2016 budget will make it hard for poor to stay well

Released on 3rd May 2016

cohealth Chief Executive, Lyn Morgain, expressed disappointment that the 2016 Federal Budget fails to invest in the vital health and social infrastructure required to deliver the jobs,
growth and prosperity that have been so clearly prioritised by the Turnbull Government.

“The 2016 Budget has failed to deliver any significant investment across the key areas of public health, primary healthcare, mental health and preventative health – investments we know are vital to maximising people’s health and ability to participate economically”Morgain said.

“There is enough evidence now that acknowledges that additional investment into non-hospital health services – including community health, health promotion, and primary care organisations – is required to ensure maximum benefit is derived from a government’s health spend.”

“We are particularly concerned about the continued pause on Medicare indexation, and believe that this effectively amounts to the introduction of a co-payment by stealth.”

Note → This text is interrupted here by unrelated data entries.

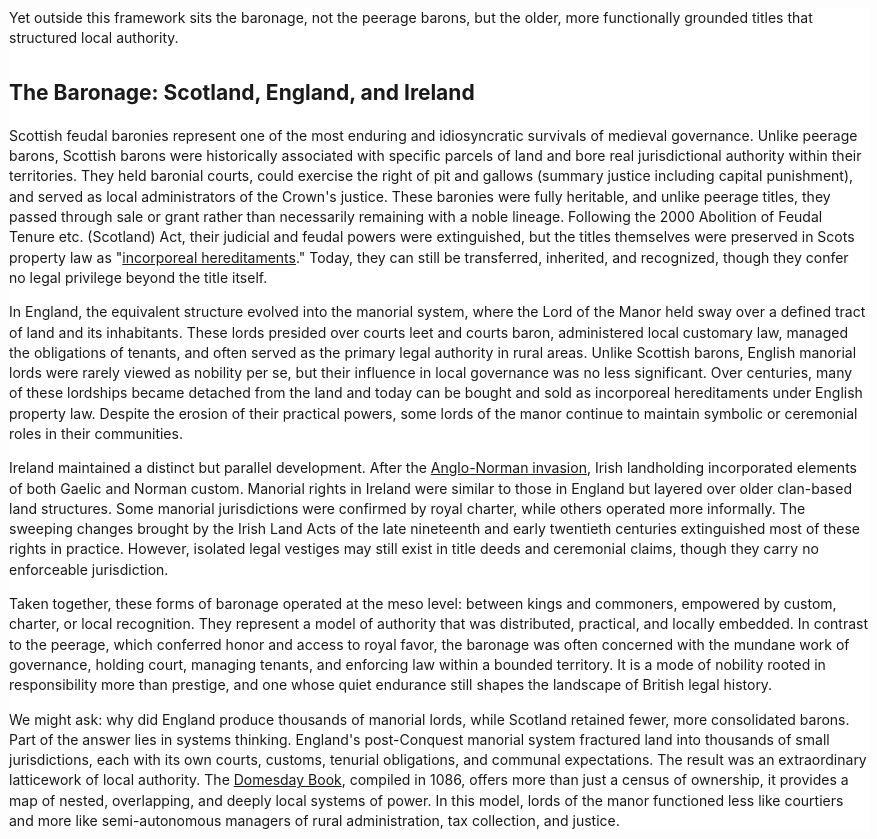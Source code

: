 Yet outside this framework sits the baronage, not the peerage barons, but the
older, more functionally grounded titles that structured local authority.

## The Baronage: Scotland, England, and Ireland

Scottish feudal baronies represent one of the most enduring and idiosyncratic
survivals of medieval governance. Unlike peerage barons, Scottish barons were
historically associated with specific parcels of land and bore real
jurisdictional authority within their territories. They held baronial courts,
could exercise the right of pit and gallows (summary justice including capital
punishment), and served as local administrators of the Crown's justice. These
baronies were fully heritable, and unlike peerage titles, they passed through
sale or grant rather than necessarily remaining with a noble lineage. Following
the 2000 Abolition of Feudal Tenure etc. (Scotland) Act, their judicial and
feudal powers were extinguished, but the titles themselves were preserved in
Scots property law as "[incorporeal
hereditaments](https://justapedia.org/wiki/Barons_in_Scotland)." Today, they can
still be transferred, inherited, and recognized, though they confer no legal
privilege beyond the title itself.

In England, the equivalent structure evolved into the manorial system, where the
Lord of the Manor held sway over a defined tract of land and its inhabitants.
These lords presided over courts leet and courts baron, administered local
customary law, managed the obligations of tenants, and often served as the
primary legal authority in rural areas. Unlike Scottish barons, English manorial
lords were rarely viewed as nobility per se, but their influence in local
governance was no less significant. Over centuries, many of these lordships
became detached from the land and today can be bought and sold as incorporeal
hereditaments under English property law. Despite the erosion of their practical
powers, some lords of the manor continue to maintain symbolic or ceremonial
roles in their communities.

Ireland maintained a distinct but parallel development. After the [Anglo-Norman
invasion](https://www.english-heritage.org.uk/learn/histories/1066-and-the-norman-conquest/),
Irish landholding incorporated elements of both Gaelic and Norman custom.
Manorial rights in Ireland were similar to those in England but layered over
older clan-based land structures. Some manorial jurisdictions were confirmed by
royal charter, while others operated more informally. The sweeping changes
brought by the Irish Land Acts of the late nineteenth and early twentieth
centuries extinguished most of these rights in practice. However, isolated legal
vestiges may still exist in title deeds and ceremonial claims, though they carry
no enforceable jurisdiction.

Taken together, these forms of baronage operated at the meso level: between
kings and commoners, empowered by custom, charter, or local recognition. They
represent a model of authority that was distributed, practical, and locally
embedded. In contrast to the peerage, which conferred honor and access to royal
favor, the baronage was often concerned with the mundane work of governance,
holding court, managing tenants, and enforcing law within a bounded territory.
It is a mode of nobility rooted in responsibility more than prestige, and one
whose quiet endurance still shapes the landscape of British legal history.

We might ask: why did England produce thousands of manorial lords, while
Scotland retained fewer, more consolidated barons. Part of the answer lies in
systems thinking. England's post-Conquest manorial system fractured land into
thousands of small jurisdictions, each with its own courts, customs, tenurial
obligations, and communal expectations. The result was an extraordinary
latticework of local authority. The [Domesday
Book](https://www.domesdaybook.co.uk/), compiled in 1086, offers more than just
a census of ownership, it provides a map of nested, overlapping, and deeply
local systems of power. In this model, lords of the manor functioned less like
courtiers and more like semi-autonomous managers of rural administration, tax
collection, and justice.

Ms Morgain identified a number of areas of particular concern such as cutting pensions and carers benefits, and reviewing the eligibility of those currently receiving the Disability SupportPension, whilst also noting the lack of investment in homelessness, access to legal services and programs to support Aboriginal and Torres Strait Islander health and well being.

“We know that health is a product of people’s social and economic circumstances and this Budget does nothing to ensure people on low incomes are given the best possible chance of achieving good health.”

Expanding measures that reduce individuals control over their lives, such as new rental arrangements and use of welfare cards that are known to adversely effect the capacity of people to manage their own lives is ill-conceived and will backfire . For people with chronic health conditions this is particularly problematic.

“The evidence is unequivocal that a nation’s overall growth and prosperity depends on reducing inequality and ensuring that the most marginalised and vulnerable are not left behind. If the Turnbull Government is serious about delivering on it’s job and growth agenda for Australia then it must pay more attention to supporting the health and social circumstances of all Australians – something that this Budget, sadly, fails to do.”